Benefits offered by employers must meet standards set by the Employee Retirement Income Security Act of 1974. As noted by the U.S. Department of Labor, ERISA requires administrators to send employees written information about company plans.
If you believe that your employer engaged in discrimination to reduce your eligibility for benefits, you could request to see the plan’s rules. You may receive detailed documentation regarding a retirement plan’s operations and financial position. The documentation may also describe how the plan’s managers use the money you and your employer contribute to fund your retirement.
How may an employer discriminate against older employees?

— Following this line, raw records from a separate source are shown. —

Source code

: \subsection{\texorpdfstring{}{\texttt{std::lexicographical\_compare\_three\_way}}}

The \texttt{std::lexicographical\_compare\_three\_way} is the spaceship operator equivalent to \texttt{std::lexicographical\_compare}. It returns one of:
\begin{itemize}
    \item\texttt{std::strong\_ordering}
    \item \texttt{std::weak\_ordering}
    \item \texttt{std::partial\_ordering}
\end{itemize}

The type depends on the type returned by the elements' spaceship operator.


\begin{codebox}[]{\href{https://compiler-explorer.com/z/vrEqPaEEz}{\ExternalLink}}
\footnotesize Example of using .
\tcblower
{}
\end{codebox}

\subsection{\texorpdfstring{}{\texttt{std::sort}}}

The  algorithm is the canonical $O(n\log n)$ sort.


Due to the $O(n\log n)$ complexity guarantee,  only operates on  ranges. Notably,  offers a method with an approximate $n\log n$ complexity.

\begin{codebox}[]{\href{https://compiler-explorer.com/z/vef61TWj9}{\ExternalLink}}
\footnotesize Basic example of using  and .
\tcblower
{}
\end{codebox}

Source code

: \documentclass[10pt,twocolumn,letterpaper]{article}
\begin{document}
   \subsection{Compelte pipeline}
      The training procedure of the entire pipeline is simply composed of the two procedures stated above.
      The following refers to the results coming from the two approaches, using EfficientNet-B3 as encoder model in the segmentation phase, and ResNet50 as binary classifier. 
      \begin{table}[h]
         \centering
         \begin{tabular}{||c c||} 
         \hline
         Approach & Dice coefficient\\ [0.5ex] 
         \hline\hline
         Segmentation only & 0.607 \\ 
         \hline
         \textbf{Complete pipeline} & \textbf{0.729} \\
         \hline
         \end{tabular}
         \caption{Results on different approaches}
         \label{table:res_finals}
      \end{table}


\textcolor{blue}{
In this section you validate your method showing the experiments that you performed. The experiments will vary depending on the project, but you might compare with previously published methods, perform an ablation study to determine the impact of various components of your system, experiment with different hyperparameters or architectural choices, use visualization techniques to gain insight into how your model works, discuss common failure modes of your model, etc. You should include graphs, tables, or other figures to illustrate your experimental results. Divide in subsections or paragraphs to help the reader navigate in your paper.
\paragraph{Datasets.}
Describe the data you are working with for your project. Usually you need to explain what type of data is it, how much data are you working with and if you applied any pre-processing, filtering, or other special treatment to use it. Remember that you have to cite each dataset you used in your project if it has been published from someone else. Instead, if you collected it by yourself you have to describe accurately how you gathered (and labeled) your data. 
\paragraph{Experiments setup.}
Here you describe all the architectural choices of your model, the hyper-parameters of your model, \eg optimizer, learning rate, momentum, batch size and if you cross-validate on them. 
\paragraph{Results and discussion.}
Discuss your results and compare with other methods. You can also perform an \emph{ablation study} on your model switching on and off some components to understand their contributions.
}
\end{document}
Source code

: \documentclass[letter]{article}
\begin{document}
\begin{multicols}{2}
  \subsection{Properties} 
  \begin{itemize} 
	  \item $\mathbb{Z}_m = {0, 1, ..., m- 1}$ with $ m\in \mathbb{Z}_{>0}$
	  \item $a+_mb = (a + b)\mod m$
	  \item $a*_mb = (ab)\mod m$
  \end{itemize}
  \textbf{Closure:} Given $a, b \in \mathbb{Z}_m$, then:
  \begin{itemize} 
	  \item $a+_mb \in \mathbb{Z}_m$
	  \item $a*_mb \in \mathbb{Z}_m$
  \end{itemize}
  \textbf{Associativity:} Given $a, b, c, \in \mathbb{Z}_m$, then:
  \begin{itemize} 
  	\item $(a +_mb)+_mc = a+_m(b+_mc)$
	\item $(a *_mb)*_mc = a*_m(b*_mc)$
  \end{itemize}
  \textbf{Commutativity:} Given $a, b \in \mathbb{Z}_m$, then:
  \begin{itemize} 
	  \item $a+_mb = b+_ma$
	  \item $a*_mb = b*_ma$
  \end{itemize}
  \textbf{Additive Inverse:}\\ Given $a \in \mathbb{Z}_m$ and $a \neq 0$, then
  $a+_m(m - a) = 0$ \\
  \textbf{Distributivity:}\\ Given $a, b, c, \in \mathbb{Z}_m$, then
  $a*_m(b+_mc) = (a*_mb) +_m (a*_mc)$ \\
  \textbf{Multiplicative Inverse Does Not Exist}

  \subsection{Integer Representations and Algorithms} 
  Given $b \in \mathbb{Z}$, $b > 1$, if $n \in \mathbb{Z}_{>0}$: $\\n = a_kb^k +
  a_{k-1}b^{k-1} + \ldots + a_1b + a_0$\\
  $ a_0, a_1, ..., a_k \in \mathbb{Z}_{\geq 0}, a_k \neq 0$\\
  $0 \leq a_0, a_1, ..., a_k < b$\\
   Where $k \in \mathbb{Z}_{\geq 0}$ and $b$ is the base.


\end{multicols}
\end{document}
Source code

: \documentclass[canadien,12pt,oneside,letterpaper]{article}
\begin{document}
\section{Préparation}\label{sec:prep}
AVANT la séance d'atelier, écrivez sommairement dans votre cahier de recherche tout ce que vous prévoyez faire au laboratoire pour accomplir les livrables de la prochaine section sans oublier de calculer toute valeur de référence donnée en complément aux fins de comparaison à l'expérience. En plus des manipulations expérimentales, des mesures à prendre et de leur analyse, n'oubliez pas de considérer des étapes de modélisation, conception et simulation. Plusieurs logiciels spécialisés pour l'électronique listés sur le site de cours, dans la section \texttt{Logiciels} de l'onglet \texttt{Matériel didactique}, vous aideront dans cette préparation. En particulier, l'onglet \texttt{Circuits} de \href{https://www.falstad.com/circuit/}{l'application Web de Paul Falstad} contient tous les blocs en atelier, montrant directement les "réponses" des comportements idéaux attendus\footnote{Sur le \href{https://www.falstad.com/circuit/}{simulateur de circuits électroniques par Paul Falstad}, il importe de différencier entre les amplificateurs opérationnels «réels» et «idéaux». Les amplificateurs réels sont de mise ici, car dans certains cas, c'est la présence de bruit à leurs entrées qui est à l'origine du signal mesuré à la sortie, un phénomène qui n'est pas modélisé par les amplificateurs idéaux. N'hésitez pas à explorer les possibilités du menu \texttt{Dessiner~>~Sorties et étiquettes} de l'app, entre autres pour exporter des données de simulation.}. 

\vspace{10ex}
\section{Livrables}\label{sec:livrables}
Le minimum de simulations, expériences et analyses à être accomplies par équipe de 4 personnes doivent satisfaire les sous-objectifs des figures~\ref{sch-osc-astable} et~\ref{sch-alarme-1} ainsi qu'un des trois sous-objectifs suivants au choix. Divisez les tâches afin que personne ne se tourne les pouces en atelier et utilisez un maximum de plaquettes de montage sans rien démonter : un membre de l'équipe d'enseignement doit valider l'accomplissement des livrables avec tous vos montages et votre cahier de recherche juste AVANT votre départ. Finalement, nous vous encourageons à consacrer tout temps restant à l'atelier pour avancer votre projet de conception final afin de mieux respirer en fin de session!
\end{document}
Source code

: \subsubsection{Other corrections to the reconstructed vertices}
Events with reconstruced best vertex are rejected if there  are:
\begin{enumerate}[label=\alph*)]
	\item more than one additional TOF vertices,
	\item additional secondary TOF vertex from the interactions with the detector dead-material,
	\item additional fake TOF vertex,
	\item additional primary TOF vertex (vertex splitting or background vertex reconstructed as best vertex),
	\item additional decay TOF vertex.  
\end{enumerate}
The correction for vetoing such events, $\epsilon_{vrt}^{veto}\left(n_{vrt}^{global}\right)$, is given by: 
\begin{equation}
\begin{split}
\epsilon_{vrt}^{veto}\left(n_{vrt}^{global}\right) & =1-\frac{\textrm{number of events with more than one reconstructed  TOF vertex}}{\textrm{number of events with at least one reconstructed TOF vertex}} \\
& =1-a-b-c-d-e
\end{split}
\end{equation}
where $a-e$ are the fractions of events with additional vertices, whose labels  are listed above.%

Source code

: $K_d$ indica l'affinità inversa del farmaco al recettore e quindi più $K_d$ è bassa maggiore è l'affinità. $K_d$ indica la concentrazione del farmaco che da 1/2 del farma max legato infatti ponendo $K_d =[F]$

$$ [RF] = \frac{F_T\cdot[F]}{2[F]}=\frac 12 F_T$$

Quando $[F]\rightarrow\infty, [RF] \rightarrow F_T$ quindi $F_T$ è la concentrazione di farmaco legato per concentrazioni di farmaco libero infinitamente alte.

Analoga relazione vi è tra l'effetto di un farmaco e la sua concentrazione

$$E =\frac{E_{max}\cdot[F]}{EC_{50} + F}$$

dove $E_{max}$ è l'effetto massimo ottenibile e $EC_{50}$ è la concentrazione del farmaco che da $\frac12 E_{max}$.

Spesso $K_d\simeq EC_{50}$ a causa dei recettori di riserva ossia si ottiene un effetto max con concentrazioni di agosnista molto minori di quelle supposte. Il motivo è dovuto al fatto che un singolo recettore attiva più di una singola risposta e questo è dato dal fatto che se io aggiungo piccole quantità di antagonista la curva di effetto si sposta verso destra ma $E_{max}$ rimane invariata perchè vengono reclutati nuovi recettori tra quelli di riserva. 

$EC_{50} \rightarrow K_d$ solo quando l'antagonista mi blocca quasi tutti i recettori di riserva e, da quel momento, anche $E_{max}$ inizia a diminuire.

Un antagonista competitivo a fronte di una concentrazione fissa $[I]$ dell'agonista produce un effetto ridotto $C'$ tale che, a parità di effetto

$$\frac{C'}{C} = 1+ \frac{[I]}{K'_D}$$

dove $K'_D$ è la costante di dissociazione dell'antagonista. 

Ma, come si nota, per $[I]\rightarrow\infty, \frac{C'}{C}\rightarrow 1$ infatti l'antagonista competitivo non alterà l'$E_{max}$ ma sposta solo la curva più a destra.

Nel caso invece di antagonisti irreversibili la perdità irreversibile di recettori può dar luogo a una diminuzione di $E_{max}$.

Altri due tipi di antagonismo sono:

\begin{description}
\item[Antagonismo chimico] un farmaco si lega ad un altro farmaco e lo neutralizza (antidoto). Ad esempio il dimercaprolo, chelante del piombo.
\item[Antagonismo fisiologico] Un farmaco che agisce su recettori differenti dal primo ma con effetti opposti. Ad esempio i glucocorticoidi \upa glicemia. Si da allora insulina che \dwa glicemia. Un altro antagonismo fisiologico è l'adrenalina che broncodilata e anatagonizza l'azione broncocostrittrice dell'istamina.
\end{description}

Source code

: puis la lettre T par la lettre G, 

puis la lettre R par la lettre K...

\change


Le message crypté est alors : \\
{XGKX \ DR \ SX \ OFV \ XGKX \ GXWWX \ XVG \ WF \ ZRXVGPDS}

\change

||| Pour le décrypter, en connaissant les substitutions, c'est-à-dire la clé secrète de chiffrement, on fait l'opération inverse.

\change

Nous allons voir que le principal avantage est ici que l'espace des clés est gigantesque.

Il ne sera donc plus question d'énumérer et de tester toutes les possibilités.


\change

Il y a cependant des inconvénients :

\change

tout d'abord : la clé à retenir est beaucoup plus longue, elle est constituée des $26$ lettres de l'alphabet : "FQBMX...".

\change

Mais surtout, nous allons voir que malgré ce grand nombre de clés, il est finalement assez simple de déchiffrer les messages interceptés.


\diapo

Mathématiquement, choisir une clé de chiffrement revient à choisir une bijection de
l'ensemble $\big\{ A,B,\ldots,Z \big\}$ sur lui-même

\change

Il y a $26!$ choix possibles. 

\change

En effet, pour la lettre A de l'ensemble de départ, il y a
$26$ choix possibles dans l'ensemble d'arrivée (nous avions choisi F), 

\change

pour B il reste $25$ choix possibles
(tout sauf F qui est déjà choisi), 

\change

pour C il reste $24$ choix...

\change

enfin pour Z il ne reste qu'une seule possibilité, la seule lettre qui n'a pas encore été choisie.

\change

The Older Workers Benefit Protection Act requires companies to offer all employees the same benefits. The Cornell University Legal Information Institute website notes that employers cannot offer older employees lesser benefits than younger workers. Employers also cannot ask older employees to sign documents waiving their rights to file a lawsuit for age discrimination.
If you reached the age of 40 and saw your hours reduced, your employer may have violated the law. The U.S. Equal Employment Opportunity Commission may determine that demoting or scheduling older employees for fewer hours reflects age discrimination. If the intent was to reduce paying benefits older employees may soon draw from, it could have violated the standards set by ERISA.
When may I file a legal action?
The OWBPA prohibits employers from discriminating against older workers by reducing their benefits. If your retirement plan, for example, offers benefits that you stopped receiving, your employer may have discriminated against you based on your age.
You may review the retirement, life insurance and health care plans offered by your employer. If your benefits differ from those of younger employees, a legal action may provide relief such as back pay or the benefits you should have earned.